== Extracted records ==
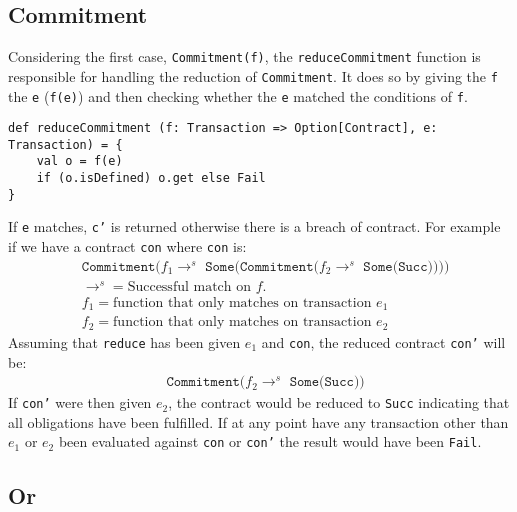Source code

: \documentclass{ituthesis}
\begin{document}
\subsection{Commitment}

Considering the first case, \texttt{Commitment(f)}, the \texttt{reduceCommitment} function is responsible for handling the reduction of \texttt{Commitment}. It does so by giving the \texttt{f} the \texttt{e} (\texttt{f(e)}) and then checking whether the \texttt{e} matched the conditions of \texttt{f}.
\begin{lstlisting}
def reduceCommitment (f: Transaction => Option[Contract], e: Transaction) = {
    val o = f(e)
    if (o.isDefined) o.get else Fail
}
\end{lstlisting}
If \texttt{e} matches, \texttt{c'} is returned otherwise there is a breach of contract. For example if we have a contract \texttt{con} where \texttt{con} is:
\begin{align*}
&\texttt{Commitment($f_1 \rightarrow^s$ Some(Commitment($f_2 \rightarrow^s$ Some(Succ))))} \\
&\rightarrow^s = \text{Successful match on $f$.} \\
&f_1 = \text{function that only matches on transaction }e_1 \\
&f_2 = \text{function that only matches on transaction }e_2
\end{align*}
Assuming that \texttt{reduce} has been given $e_1$ and \texttt{con}, the reduced contract \texttt{con'} will be:
\begin{align*}
&\texttt{Commitment($f_2 \rightarrow^s$ Some(Succ))}
\end{align*}
If \texttt{con'} were then given $e_2$, the contract would be reduced to \texttt{Succ} indicating that all obligations have been fulfilled. If at any point have any transaction other than $e_1$ or $e_2$ been evaluated against \texttt{con} or \texttt{con'} the result would have been \texttt{Fail}.

\subsection{Or}
\end{document}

== WHAT TO PRODUCE ==
In the entries above, which lines hold the word "rightarrow"? Copy them out.

== REPLY TO THE EXERCISE ==
&\texttt{Commitment($f_1 \rightarrow^s$ Some(Commitment($f_2 \rightarrow^s$ Some(Succ))))} \\
&\rightarrow^s = \text{Successful match on $f$.} \\
&\texttt{Commitment($f_2 \rightarrow^s$ Some(Succ))}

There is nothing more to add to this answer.